For the purpose of this question, let's assume current day is March 11th 2019. Last review date from the dataset. 

**Self-assesment**: Try writing code to figure this out!

In [None]:
march_11_2019 = 
thirty_days_ago = 

cursor = db.listingsAndReviews.find(
    {
        
    },
    {"name": 1, "last_review": 1, "_id": 0}
)
listings = list(cursor)
listings[:5]

#### Q: Find listings where the price is a multiple of 5.

In [None]:
cursor = db.listingsAndReviews.find(
    {},
    {"name": 1, "price": 1, "_id": 0}
)
listings = list(cursor)
listings[:3]

### Array Query Operators

- `$all`: Matches arrays that contain all elements specified in the query.
- `$elemMatch`: Selects documents if at least one element in the array field matches all the specified $elemMatch conditions.
- `$size`: Selects documents if the array field is a specified size.

- documentation: https://www.mongodb.com/docs/manual/reference/operator/query-array/

#### Q: Find the name the amenities of listings where the number of amenities is exactly 5.

In [None]:
cursor = db.listingsAndReviews.find(
    {},
    {"name": 1, "amenities": 1, "_id": 0}
)
listings = list(cursor)
listings[:3]

#### Q: Find the name the amenities of all listings that have "Pack ’n Play/travel crib".

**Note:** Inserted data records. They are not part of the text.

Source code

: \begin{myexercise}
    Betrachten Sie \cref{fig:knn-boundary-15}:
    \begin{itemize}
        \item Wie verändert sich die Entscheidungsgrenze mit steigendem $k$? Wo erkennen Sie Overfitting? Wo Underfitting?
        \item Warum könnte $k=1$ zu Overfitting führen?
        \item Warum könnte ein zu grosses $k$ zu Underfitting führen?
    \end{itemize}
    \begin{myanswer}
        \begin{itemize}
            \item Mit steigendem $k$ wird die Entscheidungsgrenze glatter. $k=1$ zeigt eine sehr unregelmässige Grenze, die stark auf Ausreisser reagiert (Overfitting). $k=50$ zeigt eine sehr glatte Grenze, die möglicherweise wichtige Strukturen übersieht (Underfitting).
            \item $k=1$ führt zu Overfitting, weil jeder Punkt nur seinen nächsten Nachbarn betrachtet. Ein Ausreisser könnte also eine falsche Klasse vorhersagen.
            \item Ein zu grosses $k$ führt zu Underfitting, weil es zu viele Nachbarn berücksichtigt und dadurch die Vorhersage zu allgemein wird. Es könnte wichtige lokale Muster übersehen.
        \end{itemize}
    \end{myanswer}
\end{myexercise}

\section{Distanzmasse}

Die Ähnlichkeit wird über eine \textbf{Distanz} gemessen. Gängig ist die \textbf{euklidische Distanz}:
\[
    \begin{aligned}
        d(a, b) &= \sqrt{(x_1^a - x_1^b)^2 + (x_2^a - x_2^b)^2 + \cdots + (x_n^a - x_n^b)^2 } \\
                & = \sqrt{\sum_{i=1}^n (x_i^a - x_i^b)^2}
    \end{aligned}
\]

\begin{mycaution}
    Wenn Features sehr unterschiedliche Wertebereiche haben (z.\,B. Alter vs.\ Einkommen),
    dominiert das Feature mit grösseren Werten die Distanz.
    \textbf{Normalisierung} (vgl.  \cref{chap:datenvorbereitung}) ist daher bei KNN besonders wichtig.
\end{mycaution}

#### Review: `$in` comparison operator: Matches any of the values specified in an array.

In [None]:
cursor = db.listingsAndReviews.find(
    {
        
    },
    {"name": 1, "amenities": 1, "_id": 0}
)
listings = list(cursor)
listings[:1]

#### Q: Find the name the amenities of all listings that have "Pack ’n Play/travel crib" and "High chair".

In [None]:
cursor = db.listingsAndReviews.find(
    {
        
    },
    {"name": 1, "amenities": 1, "_id": 0}
)
listings = list(cursor)
listings[:1]

#### Q: Find the name the amenities of listings that have at least one of: "Pack ’n Play/travel crib", "High chair".

In [None]:
cursor = db.listingsAndReviews.find(
    {
        
    },
    {"name": 1, "amenities": 1, "_id": 0}
)
listings = list(cursor)
listings[:1]

#### Q: Find all listings with at least 10 amenities.

In [None]:
cursor = db.listingsAndReviews.find(
    {
        
    },
    {"name": 1, "amenities": 1, "_id": 0}
)
listings = list(cursor)
listings[:2]

### Mongodb projection operators

- `$slice`: Limits the number of elements in an array that appear in the query results.
    - Positive \<N\>: Slices first N elements.
    - Negative \<N\>: Slices last N elements.
    - **IMPORTANT NOTE:** Slicing is applied inside projection and not inside the query aka selection.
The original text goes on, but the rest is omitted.